1-5. Quanto caminho etc., faltavam três horas para o ocaso, pois o Poeta nota que deveria transcorrer tanto tempo para o pôr do sol quanto transcorre entre o princípio do dia até a hora terça. — 6. Lá vésperas etc., no Purgatório faltavam três horas para o ocaso, eram vésperas; na Itália era meia-noite. — 16-21. Assim como etc., o poeta descreve o refletir-se da luz que bate sobre um espelho ou na água, no qual o ângulo de refração é igual ao ângulo de incidência. — 38. Beati misericordes, Evang. S. Mateus V, 7. — 80. As chagas cinco, os cinco PP, que ainda Dante tem na testa. — 89. Meiga matrona, Maria Virgem, a qual tendo perdido o seu filho, encontrando-o depois de três dias, o repreende com mansuetude. — 94. De outra etc., a mulher de Pisístrato, príncipe de Atenas, pediu ao marido vingança contra um jovem que beijara publicamente a sua filha. — 107. A pedrada mancebo assassinava, Santo Estevão que foi apedrejado pela multidão.

CANTO XVI



Sempre ao lado de Virgílio, Dante continua a viagem. Denso fumo envolve os iracundos. Entre eles está Marco Lombardo, o qual lamenta os tempos, que eram bons e agora ficaram maus. Dante pergunta de que depende essa mutação, e Marco responde que a corrupção dos tempos novos procede do mau governo do mundo e especialmente da confusão entre o poder espiritual e o poder temporal.

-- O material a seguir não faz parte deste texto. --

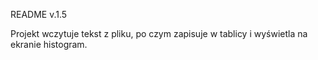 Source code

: README v.1.5

Projekt wczytuje tekst z pliku, po czym zapisuje w tablicy i wyświetla na ekranie histogram.
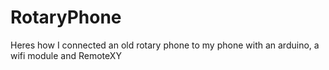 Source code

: # RotaryPhone
Heres how I connected an old rotary phone to my phone with an arduino, a wifi module and RemoteXY
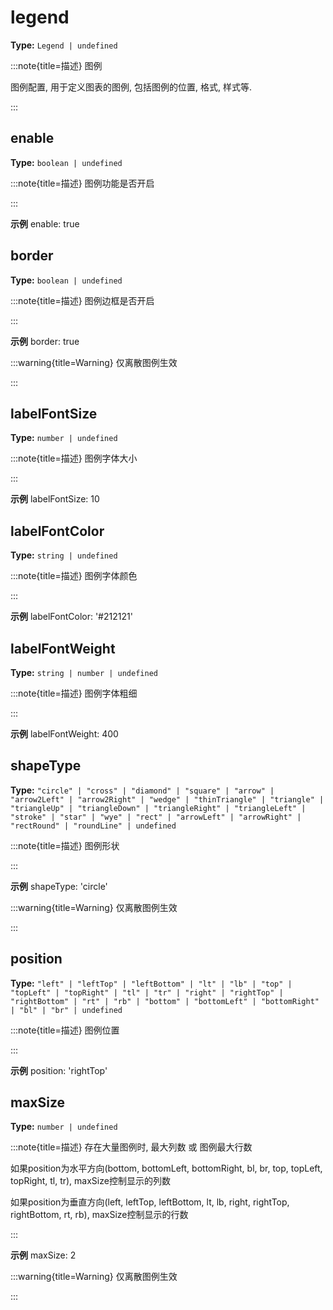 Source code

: # legend

**Type:** `Legend | undefined`

:::note{title=描述}
图例



图例配置, 用于定义图表的图例, 包括图例的位置, 格式, 样式等.

:::


## enable

**Type:** `boolean | undefined`

:::note{title=描述}
图例功能是否开启

:::

**示例**
enable: true



## border

**Type:** `boolean | undefined`

:::note{title=描述}
图例边框是否开启

:::

**示例**
border: true



:::warning{title=Warning}
仅离散图例生效

:::

## labelFontSize

**Type:** `number | undefined`

:::note{title=描述}
图例字体大小

:::

**示例**
labelFontSize: 10



## labelFontColor

**Type:** `string | undefined`

:::note{title=描述}
图例字体颜色

:::

**示例**
labelFontColor: '#212121'



## labelFontWeight

**Type:** `string | number | undefined`

:::note{title=描述}
图例字体粗细

:::

**示例**
labelFontWeight: 400



## shapeType

**Type:** `"circle" | "cross" | "diamond" | "square" | "arrow" | "arrow2Left" | "arrow2Right" | "wedge" | "thinTriangle" | "triangle" | "triangleUp" | "triangleDown" | "triangleRight" | "triangleLeft" | "stroke" | "star" | "wye" | "rect" | "arrowLeft" | "arrowRight" | "rectRound" | "roundLine" | undefined`

:::note{title=描述}
图例形状

:::

**示例**
shapeType: 'circle'



:::warning{title=Warning}
仅离散图例生效

:::

## position

**Type:** `"left" | "leftTop" | "leftBottom" | "lt" | "lb" | "top" | "topLeft" | "topRight" | "tl" | "tr" | "right" | "rightTop" | "rightBottom" | "rt" | "rb" | "bottom" | "bottomLeft" | "bottomRight" | "bl" | "br" | undefined`

:::note{title=描述}
图例位置

:::

**示例**
position: 'rightTop'



## maxSize

**Type:** `number | undefined`

:::note{title=描述}
存在大量图例时, 最大列数 或 图例最大行数

如果position为水平方向(bottom, bottomLeft, bottomRight, bl, br, top, topLeft, topRight, tl, tr), maxSize控制显示的列数

如果position为垂直方向(left, leftTop, leftBottom, lt, lb, right, rightTop, rightBottom, rt, rb), maxSize控制显示的行数

:::

**示例**
maxSize: 2



:::warning{title=Warning}
仅离散图例生效

:::


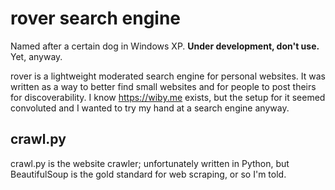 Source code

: # rover search engine

Named after a certain dog in Windows XP.
**Under development, don't use.** Yet, anyway.

rover is a lightweight moderated search engine for personal websites.
It was written as a way to better find small websites and for people to post
theirs for discoverability.
I know <https://wiby.me> exists, but the setup for it seemed convoluted and I
wanted to try my hand at a search engine anyway.

## crawl.py

crawl.py is the website crawler; unfortunately written in Python, but
BeautifulSoup is the gold standard for web scraping, or so I'm told.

SOMBRA de inferno e noite carregada,
Em que o céu de um só astro não se aclara,
3 De nuvens, quanto o pode ser, toldada,

Véu tão grosso ao meu rosto não lançara,
Nem, ao contacto, fora tão pungente,
6 Como o fumo, que ali nos rodeara.

Fechados tinha os olhos totalmente:
Fiel o sábio sócio, me acudindo,
9 Deu-me em seu ombro arrimo diligente.

Qual cego, que ao seu guia vai seguindo
Por se não transviar, correr perigo,
12 Ou sofrer morte, de encontrão caindo,

Tal eu por aquele ar escuro sigo,
Atento ao Mestre meu, que repetia:
15 — “Cuidado! Não te afastes! Vem comigo!” —

Então vozes ouvi; me parecia,
Que paz, misericórdia suplicavam
18 Ao Cordeiro, que as culpas alivia.

Por Agnus Dei suaves começavam,
A letra era uma só como a toada,
21 Consonância entre si todas as guardavam.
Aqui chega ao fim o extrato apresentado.